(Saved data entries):
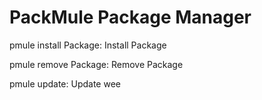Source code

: # PackMule Package Manager
pmule install Package: Install Package

pmule remove Package: Remove Package

pmule update: Update wee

(Exercise details): Wherever the string "pmule" occurs in the data, copy the line that holds it.

(Result below):
pmule install Package: Install Package
pmule remove Package: Remove Package
pmule update: Update wee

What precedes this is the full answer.